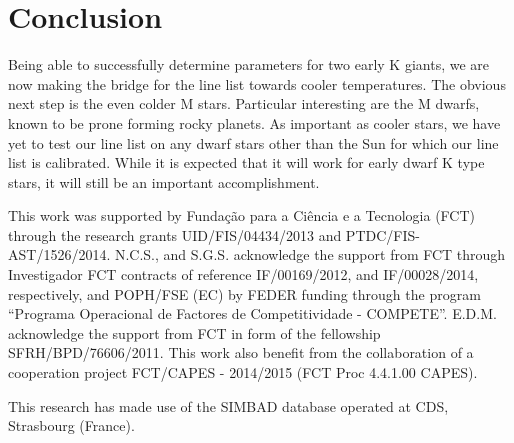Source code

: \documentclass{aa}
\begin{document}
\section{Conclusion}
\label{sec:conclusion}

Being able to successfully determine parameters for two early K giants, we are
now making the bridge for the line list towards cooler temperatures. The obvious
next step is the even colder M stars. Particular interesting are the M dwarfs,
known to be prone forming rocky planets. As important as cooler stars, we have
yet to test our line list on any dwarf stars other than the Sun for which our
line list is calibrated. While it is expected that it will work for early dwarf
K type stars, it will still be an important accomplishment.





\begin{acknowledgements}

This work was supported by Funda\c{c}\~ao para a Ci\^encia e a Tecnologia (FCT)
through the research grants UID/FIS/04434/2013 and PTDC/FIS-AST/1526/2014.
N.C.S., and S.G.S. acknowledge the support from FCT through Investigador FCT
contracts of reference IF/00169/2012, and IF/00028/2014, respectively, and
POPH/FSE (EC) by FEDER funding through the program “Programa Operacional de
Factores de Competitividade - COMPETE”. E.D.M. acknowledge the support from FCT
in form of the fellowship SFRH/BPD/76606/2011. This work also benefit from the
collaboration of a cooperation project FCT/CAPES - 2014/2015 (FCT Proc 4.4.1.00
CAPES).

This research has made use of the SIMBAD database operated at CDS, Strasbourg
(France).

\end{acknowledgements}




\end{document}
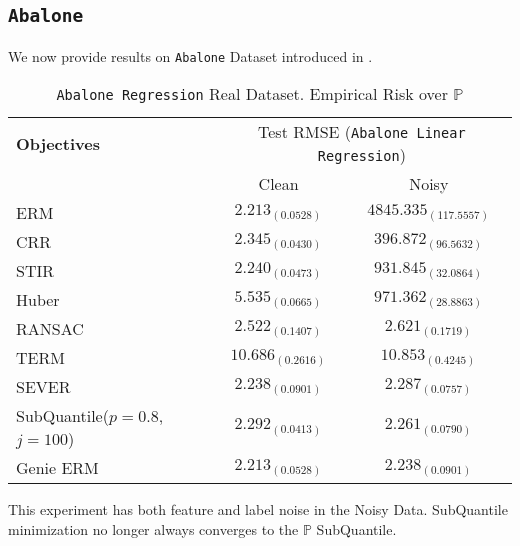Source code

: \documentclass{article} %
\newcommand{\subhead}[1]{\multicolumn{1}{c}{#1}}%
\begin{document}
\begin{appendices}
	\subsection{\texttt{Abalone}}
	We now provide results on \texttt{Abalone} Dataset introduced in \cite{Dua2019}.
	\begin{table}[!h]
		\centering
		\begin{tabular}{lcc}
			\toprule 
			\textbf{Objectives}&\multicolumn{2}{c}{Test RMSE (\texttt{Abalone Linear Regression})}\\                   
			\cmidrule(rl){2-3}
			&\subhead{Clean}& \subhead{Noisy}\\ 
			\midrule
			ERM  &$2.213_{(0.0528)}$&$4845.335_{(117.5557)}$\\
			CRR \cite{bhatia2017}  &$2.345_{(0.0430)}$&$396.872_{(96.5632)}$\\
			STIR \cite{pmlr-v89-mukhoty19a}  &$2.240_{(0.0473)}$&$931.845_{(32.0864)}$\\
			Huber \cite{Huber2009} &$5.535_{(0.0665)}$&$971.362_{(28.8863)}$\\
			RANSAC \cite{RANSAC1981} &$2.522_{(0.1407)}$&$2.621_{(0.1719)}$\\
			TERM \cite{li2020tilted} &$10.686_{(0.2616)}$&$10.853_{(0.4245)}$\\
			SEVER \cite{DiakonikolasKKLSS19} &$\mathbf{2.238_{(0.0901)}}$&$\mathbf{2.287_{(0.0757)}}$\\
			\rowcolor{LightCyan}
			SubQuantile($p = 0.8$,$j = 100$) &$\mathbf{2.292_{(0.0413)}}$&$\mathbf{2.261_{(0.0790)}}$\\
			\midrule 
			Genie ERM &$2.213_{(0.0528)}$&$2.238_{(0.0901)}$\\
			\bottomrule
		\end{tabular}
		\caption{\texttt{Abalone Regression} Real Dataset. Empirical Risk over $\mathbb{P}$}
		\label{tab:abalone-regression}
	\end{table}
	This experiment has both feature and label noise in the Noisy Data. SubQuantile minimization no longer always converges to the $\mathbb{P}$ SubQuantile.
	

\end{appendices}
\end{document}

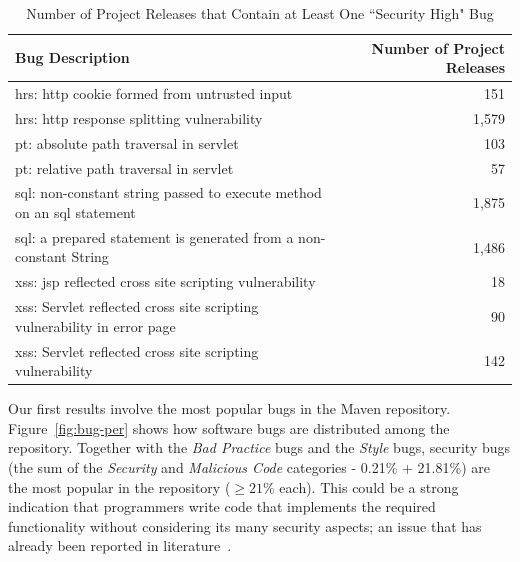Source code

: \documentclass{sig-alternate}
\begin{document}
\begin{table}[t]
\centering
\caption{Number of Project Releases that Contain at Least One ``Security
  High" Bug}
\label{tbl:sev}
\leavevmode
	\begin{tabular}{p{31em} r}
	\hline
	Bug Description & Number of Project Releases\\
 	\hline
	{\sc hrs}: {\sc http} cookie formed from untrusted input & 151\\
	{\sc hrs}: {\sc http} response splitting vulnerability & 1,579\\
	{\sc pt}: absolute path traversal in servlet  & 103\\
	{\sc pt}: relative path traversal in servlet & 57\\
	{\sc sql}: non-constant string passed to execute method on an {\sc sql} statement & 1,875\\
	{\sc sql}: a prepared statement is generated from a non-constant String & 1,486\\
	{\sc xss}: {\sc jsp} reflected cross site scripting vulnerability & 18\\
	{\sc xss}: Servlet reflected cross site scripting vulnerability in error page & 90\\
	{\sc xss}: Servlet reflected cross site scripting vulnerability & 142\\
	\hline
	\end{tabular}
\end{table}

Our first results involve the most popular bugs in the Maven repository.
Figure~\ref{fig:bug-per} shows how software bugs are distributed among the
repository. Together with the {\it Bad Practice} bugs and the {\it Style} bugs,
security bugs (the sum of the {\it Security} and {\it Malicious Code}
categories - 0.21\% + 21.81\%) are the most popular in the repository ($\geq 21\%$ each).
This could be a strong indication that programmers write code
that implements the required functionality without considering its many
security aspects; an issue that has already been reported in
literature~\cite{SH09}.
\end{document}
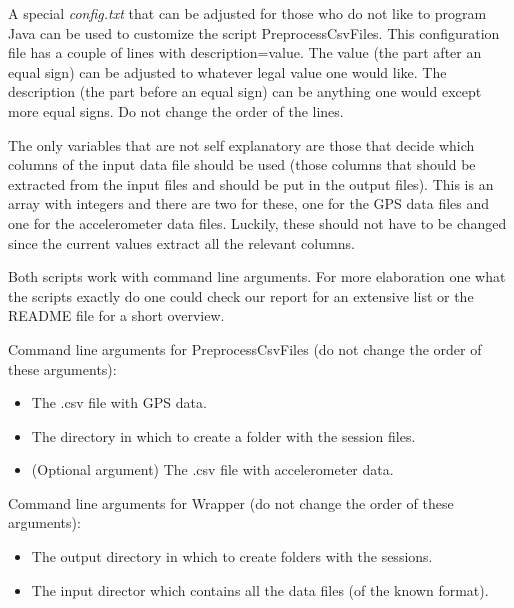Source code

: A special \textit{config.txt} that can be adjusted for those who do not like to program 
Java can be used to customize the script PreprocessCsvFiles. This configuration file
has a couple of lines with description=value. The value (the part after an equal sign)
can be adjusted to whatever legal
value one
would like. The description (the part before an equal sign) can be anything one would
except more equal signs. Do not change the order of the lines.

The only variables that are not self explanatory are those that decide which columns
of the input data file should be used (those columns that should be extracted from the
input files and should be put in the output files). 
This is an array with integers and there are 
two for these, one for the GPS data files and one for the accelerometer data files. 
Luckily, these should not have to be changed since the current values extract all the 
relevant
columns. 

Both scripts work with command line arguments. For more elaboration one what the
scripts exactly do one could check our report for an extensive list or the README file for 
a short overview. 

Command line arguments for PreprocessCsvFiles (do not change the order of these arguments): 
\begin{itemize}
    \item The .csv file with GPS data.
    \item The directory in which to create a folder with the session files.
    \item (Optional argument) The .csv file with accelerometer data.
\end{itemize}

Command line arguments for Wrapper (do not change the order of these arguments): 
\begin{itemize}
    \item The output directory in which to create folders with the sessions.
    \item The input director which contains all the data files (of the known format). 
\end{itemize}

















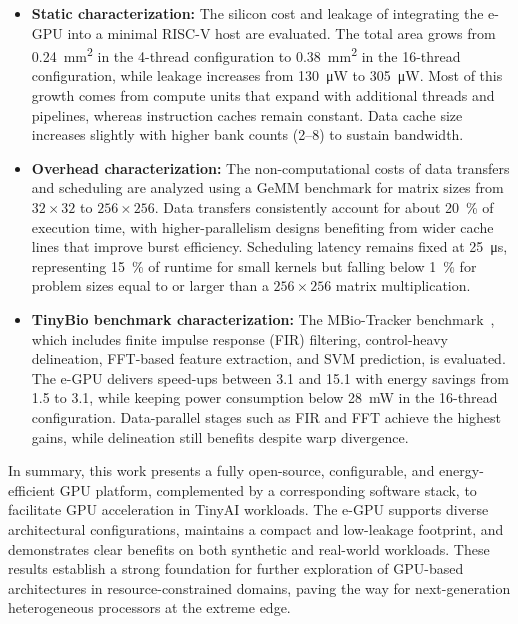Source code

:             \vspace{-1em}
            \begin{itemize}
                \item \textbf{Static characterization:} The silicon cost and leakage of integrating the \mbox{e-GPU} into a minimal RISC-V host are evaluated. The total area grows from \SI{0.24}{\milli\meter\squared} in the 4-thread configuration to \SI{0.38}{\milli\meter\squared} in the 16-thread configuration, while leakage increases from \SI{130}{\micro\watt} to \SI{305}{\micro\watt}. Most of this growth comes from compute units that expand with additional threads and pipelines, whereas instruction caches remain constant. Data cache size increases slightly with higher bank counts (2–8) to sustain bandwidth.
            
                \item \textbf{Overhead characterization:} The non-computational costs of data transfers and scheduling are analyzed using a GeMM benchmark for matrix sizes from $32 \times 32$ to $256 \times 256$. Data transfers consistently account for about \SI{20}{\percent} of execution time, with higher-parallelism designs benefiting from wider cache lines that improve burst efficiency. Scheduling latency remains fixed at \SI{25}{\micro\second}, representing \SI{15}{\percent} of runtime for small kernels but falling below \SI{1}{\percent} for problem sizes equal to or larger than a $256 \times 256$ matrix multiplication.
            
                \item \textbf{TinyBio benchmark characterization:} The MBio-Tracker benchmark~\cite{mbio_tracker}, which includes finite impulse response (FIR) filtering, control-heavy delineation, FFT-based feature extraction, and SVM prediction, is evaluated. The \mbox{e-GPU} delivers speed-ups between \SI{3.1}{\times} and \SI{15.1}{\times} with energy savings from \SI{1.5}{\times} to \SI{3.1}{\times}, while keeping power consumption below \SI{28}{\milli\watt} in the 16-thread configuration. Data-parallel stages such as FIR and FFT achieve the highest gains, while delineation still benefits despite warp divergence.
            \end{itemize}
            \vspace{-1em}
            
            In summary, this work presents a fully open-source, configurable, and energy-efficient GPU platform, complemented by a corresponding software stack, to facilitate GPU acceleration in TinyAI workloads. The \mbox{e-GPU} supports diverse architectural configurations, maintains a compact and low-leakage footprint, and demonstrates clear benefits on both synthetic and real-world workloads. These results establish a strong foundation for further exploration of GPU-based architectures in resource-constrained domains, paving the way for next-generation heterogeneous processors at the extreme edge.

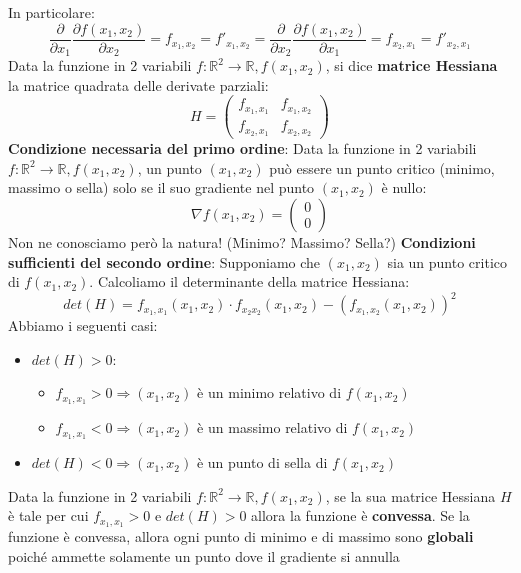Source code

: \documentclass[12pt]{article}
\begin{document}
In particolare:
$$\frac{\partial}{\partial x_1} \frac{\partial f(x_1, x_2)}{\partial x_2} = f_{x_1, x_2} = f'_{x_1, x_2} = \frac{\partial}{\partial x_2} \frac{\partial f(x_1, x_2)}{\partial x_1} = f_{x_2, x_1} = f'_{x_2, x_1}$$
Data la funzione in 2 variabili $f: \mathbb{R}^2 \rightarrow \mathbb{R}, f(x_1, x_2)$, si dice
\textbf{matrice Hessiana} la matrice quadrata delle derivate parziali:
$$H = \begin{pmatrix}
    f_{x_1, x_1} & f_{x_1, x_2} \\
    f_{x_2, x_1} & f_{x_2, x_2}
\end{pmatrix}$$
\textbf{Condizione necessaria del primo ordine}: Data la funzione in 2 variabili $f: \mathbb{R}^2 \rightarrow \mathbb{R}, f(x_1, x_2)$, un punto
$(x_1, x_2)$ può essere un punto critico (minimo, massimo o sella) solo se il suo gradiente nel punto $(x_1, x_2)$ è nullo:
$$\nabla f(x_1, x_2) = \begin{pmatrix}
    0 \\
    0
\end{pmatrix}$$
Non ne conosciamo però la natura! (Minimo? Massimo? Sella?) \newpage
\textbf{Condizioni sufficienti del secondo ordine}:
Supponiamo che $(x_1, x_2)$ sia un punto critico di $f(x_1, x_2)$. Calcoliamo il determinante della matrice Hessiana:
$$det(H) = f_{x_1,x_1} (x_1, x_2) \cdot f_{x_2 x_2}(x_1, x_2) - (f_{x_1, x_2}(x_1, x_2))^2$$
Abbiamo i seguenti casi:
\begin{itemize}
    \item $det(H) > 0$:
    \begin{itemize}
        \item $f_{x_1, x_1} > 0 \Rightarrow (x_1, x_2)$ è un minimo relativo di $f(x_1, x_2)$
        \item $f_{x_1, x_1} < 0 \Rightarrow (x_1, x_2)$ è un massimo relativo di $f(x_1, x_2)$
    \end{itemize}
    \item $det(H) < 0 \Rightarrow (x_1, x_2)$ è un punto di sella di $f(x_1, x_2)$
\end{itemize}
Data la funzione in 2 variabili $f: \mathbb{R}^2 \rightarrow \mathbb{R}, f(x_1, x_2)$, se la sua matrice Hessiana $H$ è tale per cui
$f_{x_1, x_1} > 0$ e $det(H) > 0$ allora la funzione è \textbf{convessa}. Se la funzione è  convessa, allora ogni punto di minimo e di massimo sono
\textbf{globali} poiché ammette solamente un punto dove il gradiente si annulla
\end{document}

==============================

Please return, exactly as written, the line containing "di massimo sono" and every line after it through the end of the records above, and nothing else.

$f_{x_1, x_1} > 0$ e $det(H) > 0$ allora la funzione è \textbf{convessa}. Se la funzione è  convessa, allora ogni punto di minimo e di massimo sono
\textbf{globali} poiché ammette solamente un punto dove il gradiente si annulla
\end{document}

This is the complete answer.